Presentation from Henry Stewart DAMNY Conference, May 6, 2016.
Session Abstract:
Nonprofits compete in the same world and vie for the same customers as all other consumer-oriented businesses. Success in that competitive landscape is driven in large part by digital content. In order to attract and engage 21st century audiences and contributors, nonprofit organizations have had to become digital publishing operations, providing access to meaningful content on a scale that was never anticipated. This evolution has been a real challenge for the charities, museums, libraries and archives that serve the public. While most nonprofits have become adept at producing digital content, the sector has been playing catch up when it comes to organizing, cataloging and sharing that content. Not only is there a large and rapidly-growing body of digital content being produced, but there is also the cold reality of appropriate budget constraints. The big question: How can the nonprofit sector not simply survive this evolution, but actually thrive?
This session will use an interactive case study format to bring multiple perspectives to the topic at hand.

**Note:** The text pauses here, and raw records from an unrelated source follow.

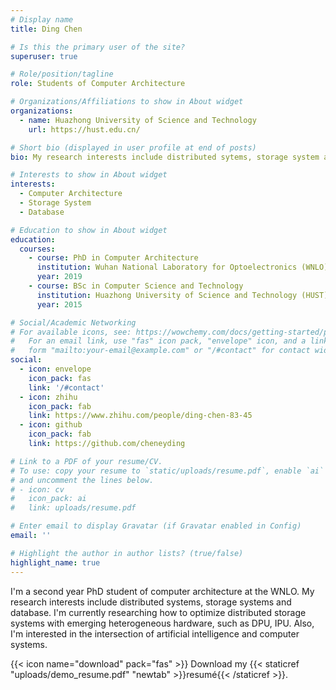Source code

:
 ```yaml
---
# Display name
title: Ding Chen

# Is this the primary user of the site?
superuser: true

# Role/position/tagline
role: Students of Computer Architecture

# Organizations/Affiliations to show in About widget
organizations:
  - name: Huazhong University of Science and Technology
    url: https://hust.edu.cn/

# Short bio (displayed in user profile at end of posts)
bio: My research interests include distributed sytems, storage system and database.

# Interests to show in About widget
interests:
  - Computer Architecture
  - Storage System
  - Database

# Education to show in About widget
education:
  courses:
    - course: PhD in Computer Architecture
      institution: Wuhan National Laboratory for Optoelectronics (WNLO)
      year: 2019
    - course: BSc in Computer Science and Technology
      institution: Huazhong University of Science and Technology (HUST)
      year: 2015

# Social/Academic Networking
# For available icons, see: https://wowchemy.com/docs/getting-started/page-builder/#icons
#   For an email link, use "fas" icon pack, "envelope" icon, and a link in the
#   form "mailto:your-email@example.com" or "/#contact" for contact widget.
social:
  - icon: envelope
    icon_pack: fas
    link: '/#contact'
  - icon: zhihu
    icon_pack: fab
    link: https://www.zhihu.com/people/ding-chen-83-45
  - icon: github
    icon_pack: fab
    link: https://github.com/cheneyding

# Link to a PDF of your resume/CV.
# To use: copy your resume to `static/uploads/resume.pdf`, enable `ai` icons in `params.toml`,
# and uncomment the lines below.
# - icon: cv
#   icon_pack: ai
#   link: uploads/resume.pdf

# Enter email to display Gravatar (if Gravatar enabled in Config)
email: ''

# Highlight the author in author lists? (true/false)
highlight_name: true
---
```


I'm a second year PhD student of computer architecture at the WNLO. My research interests include distributed systems, storage systems and database. I'm currently researching how to optimize distributed storage systems with emerging heterogeneous hardware, such as DPU, IPU. Also, I'm interested in the intersection of artificial intelligence and computer systems.

{{< icon name="download" pack="fas" >}} Download my {{< staticref "uploads/demo_resume.pdf" "newtab" >}}resumé{{< /staticref >}}.
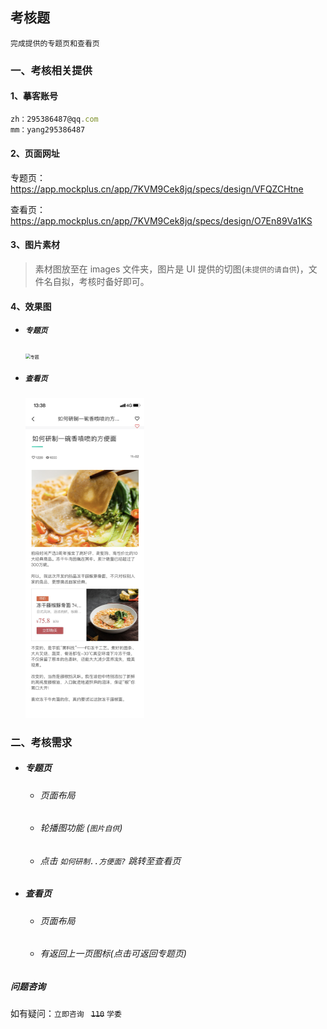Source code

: ## 考核题

`完成提供的专题页和查看页`

### 一、考核相关提供

#### 1、摹客账号

```js
zh：295386487@qq.com
mm：yang295386487
```

#### 2、页面网址

专题页：https://app.mockplus.cn/app/7KVM9Cek8jq/specs/design/VFQZCHtne

查看页：https://app.mockplus.cn/app/7KVM9Cek8jq/specs/design/O7En89Va1KS

#### 3、图片素材

> 素材图放至在 images 文件夹，图片是 UI 提供的切图(`未提供的请自供`)，文件名自拟，考核时备好即可。

#### 4、效果图

- ##### `专题页`

  <img src="考核文档.assets/专题.png" alt="专题" style="zoom: 50%;" />

- ##### `查看页`

  <img src="考核文档.assets/查看.png" alt="查看物流" style="zoom: 50%;" />

### 二、考核需求

- ##### 专题页

  - ###### 页面布局

  - ###### 轮播图功能 (`图片自供`)

  - ###### 点击 `如何研制..方便面?` 跳转至查看页

- ##### 查看页

  - ###### 页面布局

  - ###### 有返回上一页图标(点击可返回专题页)

##### 问题咨询

如有疑问：`立即咨询 ` ~~`110`~~ `学委`
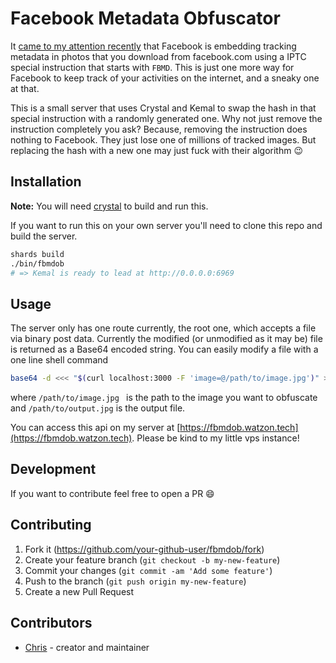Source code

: # Facebook Metadata Obfuscator

It [came to my attention recently](https://twitter.com/oasace/status/1149181539000864769) that Facebook is embedding tracking metadata in photos that you download from facebook.com using a IPTC special instruction that starts with `FBMD`. This is just one more way for Facebook to keep track of your activities on the internet, and a sneaky one at that.

This is a small server that uses Crystal and Kemal to swap the hash in that special instruction with a randomly generated one. Why not just remove the instruction completely you ask? Because, removing the instruction does nothing to Facebook. They just lose one of millions of tracked images. But replacing the hash with a new one may just fuck with their algorithm :wink:

## Installation

**Note:** You will need [crystal](https://crystal-lang.org) to build and run this. 

If you want to run this on your own server you'll need to clone this repo and build the server.

```bash
shards build
./bin/fbmdob
# => Kemal is ready to lead at http://0.0.0.0:6969
```

## Usage

The server only has one route currently, the root one, which accepts a file via binary post data. Currently the modified (or unmodified as it may be) file is returned as a Base64 encoded string. You can easily modify a file with a one line shell command

```bash
base64 -d <<< "$(curl localhost:3000 -F 'image=@/path/to/image.jpg')" > /path/to/output.jpg 
```

where `/path/to/image.jpg ` is the path to the image you want to obfuscate and `/path/to/output.jpg` is the output file.

You can access this api on my server at [https://fbmdob.watzon.tech](https://fbmdob.watzon.tech). Please be kind to my little vps instance!

## Development

If you want to contribute feel free to open a PR :smile:

## Contributing

1. Fork it (<https://github.com/your-github-user/fbmdob/fork>)
2. Create your feature branch (`git checkout -b my-new-feature`)
3. Commit your changes (`git commit -am 'Add some feature'`)
4. Push to the branch (`git push origin my-new-feature`)
5. Create a new Pull Request

## Contributors

- [Chris](https://github.com/your-github-user) - creator and maintainer
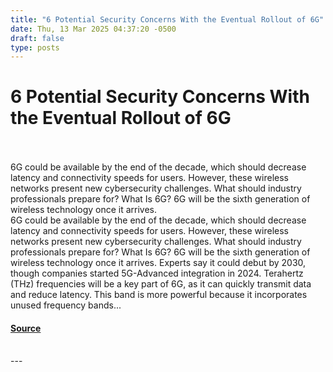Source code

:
```yaml
---
title: "6 Potential Security Concerns With the Eventual Rollout of 6G"
date: Thu, 13 Mar 2025 04:37:20 -0500
draft: false
type: posts
---
```

# 6 Potential Security Concerns With the Eventual Rollout of 6G

<br/>

<br/>
 6G could be available by the end of the decade, which should decrease latency and connectivity speeds for users. However, these wireless networks present new cybersecurity challenges. What should industry professionals prepare for? What Is 6G? 6G will be the sixth generation of wireless technology once it arrives.
<br/>
6G could be available by the end of the decade, which should decrease latency and connectivity speeds for users. However, these wireless networks present new cybersecurity challenges. What should industry professionals prepare for? What Is 6G? 6G will be the sixth generation of wireless technology once it arrives. Experts say it could debut by 2030, though companies started 5G-Advanced integration in 2024. Terahertz (THz) frequencies will be a key part of 6G, as it can quickly transmit data and reduce latency. This band is more powerful because it incorporates unused frequency bands...

#### [Source](https://www.tripwire.com/state-of-security/potential-security-concerns-eventual-rollout-6g)

<br/>
---
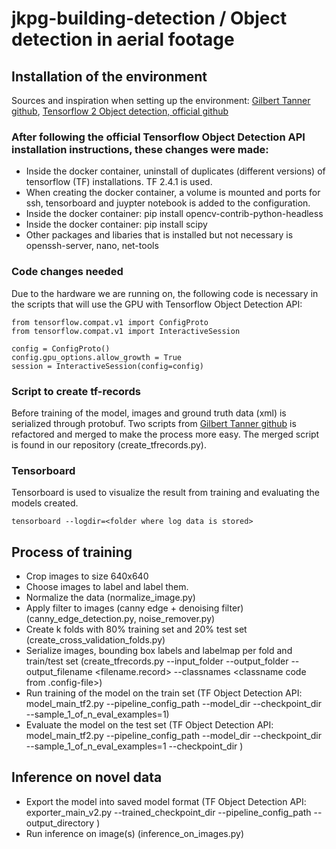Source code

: # jkpg-building-detection / Object detection in aerial footage
## Installation of the environment
Sources and inspiration when setting up the environment:
[Gilbert Tanner github](https://github.com/TannerGilbert/Tensorflow-Object-Detection-API-Train-Model), 
[Tensorflow 2 Object detection, official github](https://github.com/tensorflow/models/blob/master/research/object_detection/g3doc/tf2.md)

### After following the official Tensorflow Object Detection API installation instructions, these changes were made:
 * Inside the docker container, uninstall of duplicates (different versions) of tensorflow (TF) installations. TF 2.4.1 is used.
 * When creating the docker container, a volume is mounted and ports for ssh, tensorboard and juypter notebook is added to the configuration.
 * Inside the docker container: pip install opencv-contrib-python-headless
 * Inside the docker container: pip install scipy
 * Other packages and libaries that is installed but not necessary is openssh-server, nano, net-tools
 
### Code changes needed
Due to the hardware we are running on, the following code is necessary in the scripts that will use the GPU with Tensorflow Object Detection API:
```
from tensorflow.compat.v1 import ConfigProto
from tensorflow.compat.v1 import InteractiveSession

config = ConfigProto()
config.gpu_options.allow_growth = True
session = InteractiveSession(config=config)
```

### Script to create tf-records
Before training of the model, images and ground truth data (xml) is serialized through protobuf. Two scripts from [Gilbert Tanner github](https://github.com/TannerGilbert/Tensorflow-Object-Detection-API-Train-Model) is refactored and merged to make the process more easy. The merged script is found in our repository (create_tfrecords.py).

### Tensorboard
Tensorboard is used to visualize the result from training and evaluating the models created.
```
tensorboard --logdir=<folder where log data is stored>
```

## Process of training
 * Crop images to size 640x640
 * Choose images to label and label them.
 * Normalize the data (normalize_image.py)
 * Apply filter to images (canny edge + denoising filter) (canny_edge_detection.py, noise_remover.py)
 * Create k folds with 80% training set and 20% test set (create_cross_validation_folds.py)
 * Serialize images, bounding box labels and labelmap per fold and train/test set (create_tfrecords.py --input_folder <foldername> --output_folder <foldername> --output_filename <filename.record> --classnames <classname code from .config-file>)
 * Run training of the model on the train set (TF Object Detection API: model_main_tf2.py --pipeline_config_path <configfile> --model_dir <foldername> --checkpoint_dir <foldername> --sample_1_of_n_eval_examples=1)
 * Evaluate the model on the test set (TF Object Detection API: model_main_tf2.py --pipeline_config_path <configfile> --model_dir <foldername> --checkpoint_dir <foldername> --sample_1_of_n_eval_examples=1 --checkpoint_dir <folder with checkpoints> )

## Inference on novel data
 * Export the model into saved model format (TF Object Detection API: exporter_main_v2.py --trained_checkpoint_dir <foldername> --pipeline_config_path <configfile> --output_directory <foldername>)
 * Run inference on image(s) (inference_on_images.py)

Panelists from both larger and smaller organizations, representing different types of nonprofits, will share their stories. Along the way, we will explore commonalities and unique needs, and we’ll address some of the challenges faced by the nonprofit sector, such as: How do we implement and ensure the adoption of effective DAMs tools and practices? How do we deal with complex metadata models? How can we control costs while still achieving our aspirations? By leveraging the power of collaboration, attendees and presenters will learn from each other, gain practical knowledge, expand professional networks, and set the stage for success.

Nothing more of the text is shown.